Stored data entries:

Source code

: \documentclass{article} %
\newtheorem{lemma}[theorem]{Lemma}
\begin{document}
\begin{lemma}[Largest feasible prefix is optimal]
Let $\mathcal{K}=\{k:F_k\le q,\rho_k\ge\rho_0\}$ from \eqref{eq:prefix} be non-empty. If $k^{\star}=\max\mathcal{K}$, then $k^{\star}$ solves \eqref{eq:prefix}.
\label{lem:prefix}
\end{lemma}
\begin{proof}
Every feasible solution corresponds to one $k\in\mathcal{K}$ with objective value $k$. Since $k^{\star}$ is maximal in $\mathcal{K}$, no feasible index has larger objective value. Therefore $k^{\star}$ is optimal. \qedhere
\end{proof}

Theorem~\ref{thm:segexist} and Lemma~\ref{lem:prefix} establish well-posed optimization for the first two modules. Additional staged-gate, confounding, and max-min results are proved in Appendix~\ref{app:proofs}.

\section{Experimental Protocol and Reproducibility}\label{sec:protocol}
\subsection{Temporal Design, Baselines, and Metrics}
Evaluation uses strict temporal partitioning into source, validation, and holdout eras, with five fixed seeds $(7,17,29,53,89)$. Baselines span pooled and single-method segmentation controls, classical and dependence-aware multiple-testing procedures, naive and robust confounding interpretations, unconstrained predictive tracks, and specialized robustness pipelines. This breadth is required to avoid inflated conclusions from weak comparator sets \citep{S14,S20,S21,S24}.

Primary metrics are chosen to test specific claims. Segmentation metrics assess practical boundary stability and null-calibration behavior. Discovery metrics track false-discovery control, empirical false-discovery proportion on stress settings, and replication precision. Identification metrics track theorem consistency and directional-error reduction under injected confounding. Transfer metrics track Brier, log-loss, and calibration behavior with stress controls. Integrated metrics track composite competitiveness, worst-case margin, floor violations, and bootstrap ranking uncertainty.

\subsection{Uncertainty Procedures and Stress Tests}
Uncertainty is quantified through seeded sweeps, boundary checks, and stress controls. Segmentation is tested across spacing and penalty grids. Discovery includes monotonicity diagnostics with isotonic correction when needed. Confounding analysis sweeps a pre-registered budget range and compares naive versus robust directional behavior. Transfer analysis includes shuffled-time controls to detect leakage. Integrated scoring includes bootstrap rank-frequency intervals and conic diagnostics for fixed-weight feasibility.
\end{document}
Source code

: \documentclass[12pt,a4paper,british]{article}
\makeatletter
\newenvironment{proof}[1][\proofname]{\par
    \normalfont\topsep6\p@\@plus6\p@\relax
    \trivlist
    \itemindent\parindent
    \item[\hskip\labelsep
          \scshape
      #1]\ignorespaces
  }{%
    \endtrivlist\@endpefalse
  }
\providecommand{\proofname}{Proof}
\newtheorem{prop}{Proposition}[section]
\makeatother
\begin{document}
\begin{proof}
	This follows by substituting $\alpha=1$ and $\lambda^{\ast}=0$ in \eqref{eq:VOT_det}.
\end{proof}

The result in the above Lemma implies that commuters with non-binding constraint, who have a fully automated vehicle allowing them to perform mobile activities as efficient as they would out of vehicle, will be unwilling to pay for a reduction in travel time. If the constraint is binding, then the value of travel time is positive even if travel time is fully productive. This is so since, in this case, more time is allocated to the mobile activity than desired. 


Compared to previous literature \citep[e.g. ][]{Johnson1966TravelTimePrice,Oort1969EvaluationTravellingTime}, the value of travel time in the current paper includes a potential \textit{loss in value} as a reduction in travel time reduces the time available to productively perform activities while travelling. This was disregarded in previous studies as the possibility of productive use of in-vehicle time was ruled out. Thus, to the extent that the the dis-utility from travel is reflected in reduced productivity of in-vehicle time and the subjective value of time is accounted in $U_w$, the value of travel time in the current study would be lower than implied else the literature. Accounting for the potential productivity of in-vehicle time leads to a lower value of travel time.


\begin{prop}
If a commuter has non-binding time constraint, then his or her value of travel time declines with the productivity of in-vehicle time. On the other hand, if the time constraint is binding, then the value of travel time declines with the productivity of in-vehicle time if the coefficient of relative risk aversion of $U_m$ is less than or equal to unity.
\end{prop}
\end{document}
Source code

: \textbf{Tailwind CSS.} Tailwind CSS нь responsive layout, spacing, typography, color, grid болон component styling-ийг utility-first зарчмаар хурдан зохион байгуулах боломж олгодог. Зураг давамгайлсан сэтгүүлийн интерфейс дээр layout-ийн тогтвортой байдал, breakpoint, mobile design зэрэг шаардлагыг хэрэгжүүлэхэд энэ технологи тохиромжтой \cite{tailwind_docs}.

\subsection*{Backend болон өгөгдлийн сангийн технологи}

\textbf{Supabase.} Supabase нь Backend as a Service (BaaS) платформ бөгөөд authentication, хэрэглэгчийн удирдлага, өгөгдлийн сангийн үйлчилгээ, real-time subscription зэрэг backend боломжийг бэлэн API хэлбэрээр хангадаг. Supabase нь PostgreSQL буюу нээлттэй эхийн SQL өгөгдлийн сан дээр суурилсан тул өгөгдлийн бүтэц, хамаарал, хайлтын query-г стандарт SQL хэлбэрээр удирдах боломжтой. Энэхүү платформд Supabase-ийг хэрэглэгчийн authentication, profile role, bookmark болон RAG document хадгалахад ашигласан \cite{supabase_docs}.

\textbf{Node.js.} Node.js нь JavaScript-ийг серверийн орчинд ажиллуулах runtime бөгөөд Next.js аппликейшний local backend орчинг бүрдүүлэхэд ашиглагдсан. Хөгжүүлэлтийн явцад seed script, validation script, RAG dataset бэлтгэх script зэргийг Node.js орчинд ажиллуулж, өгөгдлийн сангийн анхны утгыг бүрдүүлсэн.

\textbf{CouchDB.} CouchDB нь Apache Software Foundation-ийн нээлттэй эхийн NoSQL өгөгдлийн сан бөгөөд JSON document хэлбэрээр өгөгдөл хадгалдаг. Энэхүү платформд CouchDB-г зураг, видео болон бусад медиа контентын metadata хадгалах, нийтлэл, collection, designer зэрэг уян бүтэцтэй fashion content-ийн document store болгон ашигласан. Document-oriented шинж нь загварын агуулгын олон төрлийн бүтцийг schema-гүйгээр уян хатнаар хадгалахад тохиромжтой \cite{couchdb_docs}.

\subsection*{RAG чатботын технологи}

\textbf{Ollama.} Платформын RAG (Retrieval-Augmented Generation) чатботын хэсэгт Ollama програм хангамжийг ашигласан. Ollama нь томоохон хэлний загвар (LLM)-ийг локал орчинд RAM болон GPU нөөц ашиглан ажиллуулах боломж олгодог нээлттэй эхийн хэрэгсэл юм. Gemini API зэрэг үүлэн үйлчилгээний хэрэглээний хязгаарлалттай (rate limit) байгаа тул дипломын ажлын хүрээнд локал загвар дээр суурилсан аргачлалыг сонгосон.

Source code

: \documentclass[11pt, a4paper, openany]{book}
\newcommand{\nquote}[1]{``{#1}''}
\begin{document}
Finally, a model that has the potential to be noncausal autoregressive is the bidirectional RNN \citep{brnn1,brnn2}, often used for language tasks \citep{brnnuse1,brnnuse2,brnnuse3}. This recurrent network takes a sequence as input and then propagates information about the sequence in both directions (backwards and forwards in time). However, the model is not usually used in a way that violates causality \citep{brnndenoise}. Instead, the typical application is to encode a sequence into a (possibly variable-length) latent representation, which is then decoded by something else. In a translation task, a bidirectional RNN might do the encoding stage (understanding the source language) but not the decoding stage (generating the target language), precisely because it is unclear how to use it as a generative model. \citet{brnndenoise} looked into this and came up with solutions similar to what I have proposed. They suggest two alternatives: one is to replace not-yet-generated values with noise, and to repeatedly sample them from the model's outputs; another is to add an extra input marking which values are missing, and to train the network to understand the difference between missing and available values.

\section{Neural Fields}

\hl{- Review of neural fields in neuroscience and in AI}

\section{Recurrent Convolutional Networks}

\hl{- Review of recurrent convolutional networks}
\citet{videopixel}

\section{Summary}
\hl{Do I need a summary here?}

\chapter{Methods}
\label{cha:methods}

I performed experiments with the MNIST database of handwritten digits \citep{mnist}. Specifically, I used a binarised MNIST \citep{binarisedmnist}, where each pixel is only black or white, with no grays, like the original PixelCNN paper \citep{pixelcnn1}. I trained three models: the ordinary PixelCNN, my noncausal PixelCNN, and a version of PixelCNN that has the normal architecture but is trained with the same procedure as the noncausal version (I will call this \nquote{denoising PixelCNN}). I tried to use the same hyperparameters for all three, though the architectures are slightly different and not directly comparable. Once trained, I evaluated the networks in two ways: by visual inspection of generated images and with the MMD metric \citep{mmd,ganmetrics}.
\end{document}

■ WHAT THE TASK REQUIRES
Please write out exactly the lines from the start of the data through the line that contains "prefix is optimal]", both ends included, and nothing else.

■ RESULT FOR THIS EXERCISE
Source code

: \documentclass{article} %
\newtheorem{lemma}[theorem]{Lemma}
\begin{document}
\begin{lemma}[Largest feasible prefix is optimal]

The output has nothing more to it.